EXERCISE REQUIREMENTS: Copy out the lines of the records below, and only those lines, from the one with "[](../README.md) / [Exports](../modules.md)" through the one with "### lostRecords", exactly as they appear.

>>>>>

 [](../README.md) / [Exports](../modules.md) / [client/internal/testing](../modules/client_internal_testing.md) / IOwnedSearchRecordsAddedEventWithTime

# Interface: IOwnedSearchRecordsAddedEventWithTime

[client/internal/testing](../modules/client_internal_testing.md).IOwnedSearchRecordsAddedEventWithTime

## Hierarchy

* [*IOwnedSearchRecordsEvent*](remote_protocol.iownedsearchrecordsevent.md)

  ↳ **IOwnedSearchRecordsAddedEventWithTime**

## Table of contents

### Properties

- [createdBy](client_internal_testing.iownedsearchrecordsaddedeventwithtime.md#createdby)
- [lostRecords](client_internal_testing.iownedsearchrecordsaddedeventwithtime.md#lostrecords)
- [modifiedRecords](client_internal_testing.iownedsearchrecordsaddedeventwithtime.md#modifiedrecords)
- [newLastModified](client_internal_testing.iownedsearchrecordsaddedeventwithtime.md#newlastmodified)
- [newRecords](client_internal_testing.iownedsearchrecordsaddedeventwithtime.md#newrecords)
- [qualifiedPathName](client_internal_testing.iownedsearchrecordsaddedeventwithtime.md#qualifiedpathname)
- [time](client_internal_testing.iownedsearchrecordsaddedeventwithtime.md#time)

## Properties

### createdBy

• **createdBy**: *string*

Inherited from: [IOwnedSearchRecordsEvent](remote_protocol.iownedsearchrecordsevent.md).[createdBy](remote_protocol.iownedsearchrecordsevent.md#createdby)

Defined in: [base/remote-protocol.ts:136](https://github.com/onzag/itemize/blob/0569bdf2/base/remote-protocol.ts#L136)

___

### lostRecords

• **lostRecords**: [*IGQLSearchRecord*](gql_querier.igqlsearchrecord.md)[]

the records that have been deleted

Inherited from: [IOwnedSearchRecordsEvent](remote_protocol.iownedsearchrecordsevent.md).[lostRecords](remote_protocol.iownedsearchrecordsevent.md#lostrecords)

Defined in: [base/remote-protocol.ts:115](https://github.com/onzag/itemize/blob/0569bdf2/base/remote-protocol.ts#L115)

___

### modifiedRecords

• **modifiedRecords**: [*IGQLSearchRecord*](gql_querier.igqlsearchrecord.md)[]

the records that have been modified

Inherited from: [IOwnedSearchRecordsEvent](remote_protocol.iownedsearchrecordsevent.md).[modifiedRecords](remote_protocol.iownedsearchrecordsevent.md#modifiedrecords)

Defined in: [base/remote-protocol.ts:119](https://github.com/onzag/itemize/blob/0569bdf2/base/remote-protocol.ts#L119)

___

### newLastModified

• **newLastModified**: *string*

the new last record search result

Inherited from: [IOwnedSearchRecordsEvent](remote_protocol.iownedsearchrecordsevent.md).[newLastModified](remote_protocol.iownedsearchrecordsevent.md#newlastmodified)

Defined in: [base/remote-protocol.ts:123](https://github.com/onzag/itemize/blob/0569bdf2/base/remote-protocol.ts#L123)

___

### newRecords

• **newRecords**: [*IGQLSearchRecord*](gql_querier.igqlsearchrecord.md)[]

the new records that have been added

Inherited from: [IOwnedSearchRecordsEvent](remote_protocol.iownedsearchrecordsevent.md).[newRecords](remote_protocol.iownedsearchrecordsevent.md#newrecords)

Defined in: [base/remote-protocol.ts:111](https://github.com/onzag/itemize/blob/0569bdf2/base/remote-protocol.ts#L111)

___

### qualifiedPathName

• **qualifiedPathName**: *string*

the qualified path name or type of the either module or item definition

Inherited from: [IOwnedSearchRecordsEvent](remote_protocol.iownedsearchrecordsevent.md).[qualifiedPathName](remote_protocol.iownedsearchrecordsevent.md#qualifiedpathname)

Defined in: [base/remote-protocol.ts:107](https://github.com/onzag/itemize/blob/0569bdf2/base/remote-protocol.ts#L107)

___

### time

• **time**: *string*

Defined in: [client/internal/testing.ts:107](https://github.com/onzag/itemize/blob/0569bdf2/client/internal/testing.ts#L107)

<<<<<
>>>>>

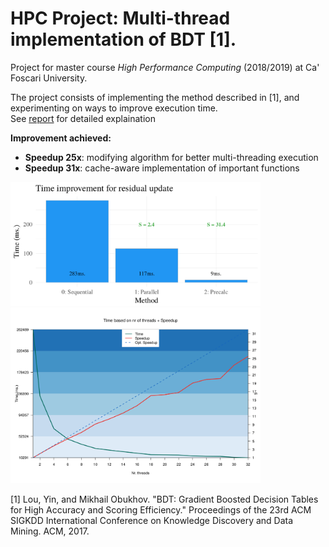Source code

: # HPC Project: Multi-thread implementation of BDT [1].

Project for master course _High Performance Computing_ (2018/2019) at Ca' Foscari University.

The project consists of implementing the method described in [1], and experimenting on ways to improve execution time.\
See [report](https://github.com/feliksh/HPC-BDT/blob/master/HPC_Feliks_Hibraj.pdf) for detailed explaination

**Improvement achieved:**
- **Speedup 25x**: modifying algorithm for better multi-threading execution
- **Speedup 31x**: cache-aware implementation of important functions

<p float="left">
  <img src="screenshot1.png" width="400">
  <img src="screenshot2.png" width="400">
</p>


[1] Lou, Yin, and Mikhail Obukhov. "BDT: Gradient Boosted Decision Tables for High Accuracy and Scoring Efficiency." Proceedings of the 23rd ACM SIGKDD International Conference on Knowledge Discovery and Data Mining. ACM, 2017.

<<<<<

TASK RESULT:
 [](../README.md) / [Exports](../modules.md) / [client/internal/testing](../modules/client_internal_testing.md) / IOwnedSearchRecordsAddedEventWithTime

# Interface: IOwnedSearchRecordsAddedEventWithTime

[client/internal/testing](../modules/client_internal_testing.md).IOwnedSearchRecordsAddedEventWithTime

## Hierarchy

* [*IOwnedSearchRecordsEvent*](remote_protocol.iownedsearchrecordsevent.md)

  ↳ **IOwnedSearchRecordsAddedEventWithTime**

## Table of contents

### Properties

- [createdBy](client_internal_testing.iownedsearchrecordsaddedeventwithtime.md#createdby)
- [lostRecords](client_internal_testing.iownedsearchrecordsaddedeventwithtime.md#lostrecords)
- [modifiedRecords](client_internal_testing.iownedsearchrecordsaddedeventwithtime.md#modifiedrecords)
- [newLastModified](client_internal_testing.iownedsearchrecordsaddedeventwithtime.md#newlastmodified)
- [newRecords](client_internal_testing.iownedsearchrecordsaddedeventwithtime.md#newrecords)
- [qualifiedPathName](client_internal_testing.iownedsearchrecordsaddedeventwithtime.md#qualifiedpathname)
- [time](client_internal_testing.iownedsearchrecordsaddedeventwithtime.md#time)

## Properties

### createdBy

• **createdBy**: *string*

Inherited from: [IOwnedSearchRecordsEvent](remote_protocol.iownedsearchrecordsevent.md).[createdBy](remote_protocol.iownedsearchrecordsevent.md#createdby)

Defined in: [base/remote-protocol.ts:136](https://github.com/onzag/itemize/blob/0569bdf2/base/remote-protocol.ts#L136)

___

### lostRecords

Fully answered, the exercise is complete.